Last week my husband shared this funny tweet with me about the Netflix series Tidying Up with Marie Kondo.
Hilarious right? Apparently, it was a Netflix glitch and it was corrected quickly but not before the Internet pounced on the chance for a good joke. Don’t you love that!
But it got me thinking about a conversation I’ve had several times with people that have either read my posts about the KonMari Method or watched the show.
After seeing, hearing, or reading about the method and it’s results, inevitably someone will respond that it’s just too hard for them to think about getting rid of all of their stuff because they are just too sentimental. I’ve received this same reaction from people who have lost parents or recently become empty-nesters or even some who are newlyweds with boxes of wedding gifts in their closets.
I get it. From the outside, the tidying up looks like a liquidation sale – “Everything Must Go!” – but it really isn’t. We see families dragging dozens of bags to the curb or the local thrift store and think either they were hoarders (and those bags are junk) or they must be miserably unfeeling about their things (and those bags are full of valuables).
For those who have only viewed the Netflix series, this is an understandable reaction because so much is glossed over about Marie Kondo’s approach but if you read her book, you will see that she has no interest in taking away your grandmother’s china or baby’s first Christmas ornament at gunpoint. In fact, she would say that it’s the things you care about most that should stay. Not only should they stay in your home, but they should be cared for properly and featured so that you can truly enjoy them.

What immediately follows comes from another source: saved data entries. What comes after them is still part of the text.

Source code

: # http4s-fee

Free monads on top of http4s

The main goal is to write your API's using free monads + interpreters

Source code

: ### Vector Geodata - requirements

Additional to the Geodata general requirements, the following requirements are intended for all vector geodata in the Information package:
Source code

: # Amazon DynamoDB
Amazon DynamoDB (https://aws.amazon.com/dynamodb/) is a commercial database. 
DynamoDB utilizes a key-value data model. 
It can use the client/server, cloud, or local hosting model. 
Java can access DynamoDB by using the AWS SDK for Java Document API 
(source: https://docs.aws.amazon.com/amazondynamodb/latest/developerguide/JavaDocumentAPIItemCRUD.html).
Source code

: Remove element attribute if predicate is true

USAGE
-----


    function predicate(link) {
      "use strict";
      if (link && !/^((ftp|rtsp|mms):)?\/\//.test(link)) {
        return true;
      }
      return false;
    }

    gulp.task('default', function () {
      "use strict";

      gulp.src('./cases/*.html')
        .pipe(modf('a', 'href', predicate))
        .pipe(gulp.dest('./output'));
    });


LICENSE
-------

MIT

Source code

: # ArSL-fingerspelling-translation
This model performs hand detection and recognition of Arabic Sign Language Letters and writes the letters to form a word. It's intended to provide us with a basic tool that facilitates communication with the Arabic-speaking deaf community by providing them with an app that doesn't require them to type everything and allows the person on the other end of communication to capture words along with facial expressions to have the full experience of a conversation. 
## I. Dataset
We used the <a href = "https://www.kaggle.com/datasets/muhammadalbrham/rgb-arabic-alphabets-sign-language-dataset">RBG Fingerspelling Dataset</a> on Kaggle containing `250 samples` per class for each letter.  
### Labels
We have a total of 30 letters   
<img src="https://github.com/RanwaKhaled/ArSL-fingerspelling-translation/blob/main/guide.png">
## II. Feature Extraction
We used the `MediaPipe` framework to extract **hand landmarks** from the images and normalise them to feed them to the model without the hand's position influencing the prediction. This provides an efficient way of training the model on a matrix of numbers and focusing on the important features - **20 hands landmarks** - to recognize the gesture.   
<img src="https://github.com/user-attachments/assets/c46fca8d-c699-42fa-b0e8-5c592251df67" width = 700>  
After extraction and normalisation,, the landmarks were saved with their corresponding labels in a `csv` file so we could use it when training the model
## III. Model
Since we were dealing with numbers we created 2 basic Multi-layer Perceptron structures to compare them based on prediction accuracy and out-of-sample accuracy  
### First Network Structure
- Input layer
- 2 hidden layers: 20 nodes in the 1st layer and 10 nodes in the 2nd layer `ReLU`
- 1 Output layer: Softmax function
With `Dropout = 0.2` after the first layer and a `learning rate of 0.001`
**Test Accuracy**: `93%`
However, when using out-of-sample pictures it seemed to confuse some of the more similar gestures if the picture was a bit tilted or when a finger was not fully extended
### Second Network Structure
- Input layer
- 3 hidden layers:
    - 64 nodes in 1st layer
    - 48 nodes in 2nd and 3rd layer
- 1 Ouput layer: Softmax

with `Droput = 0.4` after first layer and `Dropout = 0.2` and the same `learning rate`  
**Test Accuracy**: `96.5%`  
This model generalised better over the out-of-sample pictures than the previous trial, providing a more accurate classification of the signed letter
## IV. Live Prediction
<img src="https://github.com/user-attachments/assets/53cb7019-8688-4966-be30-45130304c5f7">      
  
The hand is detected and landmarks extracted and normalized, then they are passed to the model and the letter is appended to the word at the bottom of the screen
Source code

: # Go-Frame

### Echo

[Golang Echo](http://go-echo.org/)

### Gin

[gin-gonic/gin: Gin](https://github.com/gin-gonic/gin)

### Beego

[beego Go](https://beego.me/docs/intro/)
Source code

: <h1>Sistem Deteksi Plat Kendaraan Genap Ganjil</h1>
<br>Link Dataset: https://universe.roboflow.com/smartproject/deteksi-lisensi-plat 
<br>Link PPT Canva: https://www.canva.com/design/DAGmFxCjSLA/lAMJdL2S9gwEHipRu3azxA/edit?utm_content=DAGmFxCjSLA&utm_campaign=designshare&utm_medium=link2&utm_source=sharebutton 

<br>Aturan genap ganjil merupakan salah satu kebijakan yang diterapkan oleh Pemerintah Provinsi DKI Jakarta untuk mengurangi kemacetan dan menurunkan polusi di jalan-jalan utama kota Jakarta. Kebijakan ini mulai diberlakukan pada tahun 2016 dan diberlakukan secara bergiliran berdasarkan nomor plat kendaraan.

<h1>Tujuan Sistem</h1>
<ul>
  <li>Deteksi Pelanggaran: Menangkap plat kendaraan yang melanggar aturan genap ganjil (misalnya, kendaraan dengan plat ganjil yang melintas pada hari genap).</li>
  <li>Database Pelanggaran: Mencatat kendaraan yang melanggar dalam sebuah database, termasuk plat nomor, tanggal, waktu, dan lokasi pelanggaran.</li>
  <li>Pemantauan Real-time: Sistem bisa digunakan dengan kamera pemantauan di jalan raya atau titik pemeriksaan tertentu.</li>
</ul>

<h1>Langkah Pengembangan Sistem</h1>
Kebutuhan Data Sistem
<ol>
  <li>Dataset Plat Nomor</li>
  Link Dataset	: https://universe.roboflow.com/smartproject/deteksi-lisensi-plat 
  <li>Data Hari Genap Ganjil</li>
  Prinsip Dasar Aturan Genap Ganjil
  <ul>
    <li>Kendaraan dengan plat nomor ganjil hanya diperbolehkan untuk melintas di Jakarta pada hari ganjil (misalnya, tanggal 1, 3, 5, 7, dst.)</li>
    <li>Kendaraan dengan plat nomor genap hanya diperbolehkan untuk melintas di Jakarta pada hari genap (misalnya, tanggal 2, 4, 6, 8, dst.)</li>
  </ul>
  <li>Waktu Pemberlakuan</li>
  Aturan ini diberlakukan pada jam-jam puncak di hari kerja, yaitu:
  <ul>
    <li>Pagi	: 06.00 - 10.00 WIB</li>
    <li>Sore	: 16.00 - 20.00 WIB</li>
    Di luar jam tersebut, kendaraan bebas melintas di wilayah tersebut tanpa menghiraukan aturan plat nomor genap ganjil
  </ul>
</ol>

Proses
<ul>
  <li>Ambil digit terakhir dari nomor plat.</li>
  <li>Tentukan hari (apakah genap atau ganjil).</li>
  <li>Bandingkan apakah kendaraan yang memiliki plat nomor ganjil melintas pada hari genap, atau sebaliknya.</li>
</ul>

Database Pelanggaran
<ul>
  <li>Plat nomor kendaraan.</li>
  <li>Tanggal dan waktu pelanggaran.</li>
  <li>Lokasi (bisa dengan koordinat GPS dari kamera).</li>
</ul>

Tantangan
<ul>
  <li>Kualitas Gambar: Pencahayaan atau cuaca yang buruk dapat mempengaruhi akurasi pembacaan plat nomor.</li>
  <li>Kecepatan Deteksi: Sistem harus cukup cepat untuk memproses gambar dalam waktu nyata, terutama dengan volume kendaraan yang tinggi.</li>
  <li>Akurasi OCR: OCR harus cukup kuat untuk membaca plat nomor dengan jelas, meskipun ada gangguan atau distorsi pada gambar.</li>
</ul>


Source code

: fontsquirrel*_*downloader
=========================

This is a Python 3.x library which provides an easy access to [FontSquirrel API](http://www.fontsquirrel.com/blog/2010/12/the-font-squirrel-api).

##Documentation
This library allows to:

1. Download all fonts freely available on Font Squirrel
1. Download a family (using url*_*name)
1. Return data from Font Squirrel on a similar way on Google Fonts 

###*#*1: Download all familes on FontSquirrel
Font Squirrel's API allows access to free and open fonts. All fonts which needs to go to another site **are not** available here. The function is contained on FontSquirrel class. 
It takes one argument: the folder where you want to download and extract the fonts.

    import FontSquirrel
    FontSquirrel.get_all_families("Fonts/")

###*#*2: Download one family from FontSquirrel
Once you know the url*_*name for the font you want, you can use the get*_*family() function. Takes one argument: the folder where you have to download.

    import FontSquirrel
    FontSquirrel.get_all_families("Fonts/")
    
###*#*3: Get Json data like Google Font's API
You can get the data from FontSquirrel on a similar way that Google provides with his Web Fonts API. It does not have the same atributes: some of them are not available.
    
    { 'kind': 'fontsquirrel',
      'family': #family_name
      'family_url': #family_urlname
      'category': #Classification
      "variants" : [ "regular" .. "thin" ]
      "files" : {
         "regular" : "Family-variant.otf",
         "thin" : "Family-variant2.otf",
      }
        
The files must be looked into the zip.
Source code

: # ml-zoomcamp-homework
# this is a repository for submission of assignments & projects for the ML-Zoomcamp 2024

One phrase I hear often from my most sentimental friends is that they have “boxes of” treasures that they just couldn’t bear to go through and get rid of. Never mind the fact that sentimental treasures in boxes is a massive contradiction. The very reason we keep special things is for the memories they recall or joy that they spark so to store them in boxes and access them every few years is
To flip that thinking on it’s head, perhaps we shouldn’t be saying “there’s no way I could ever do that because I just couldn’t bear to give away my sentimental things,” but rather “what in my home could I discard so that the boxes of treasures could be opened, displayed, touched, felt, smelled, loved, and remembered?”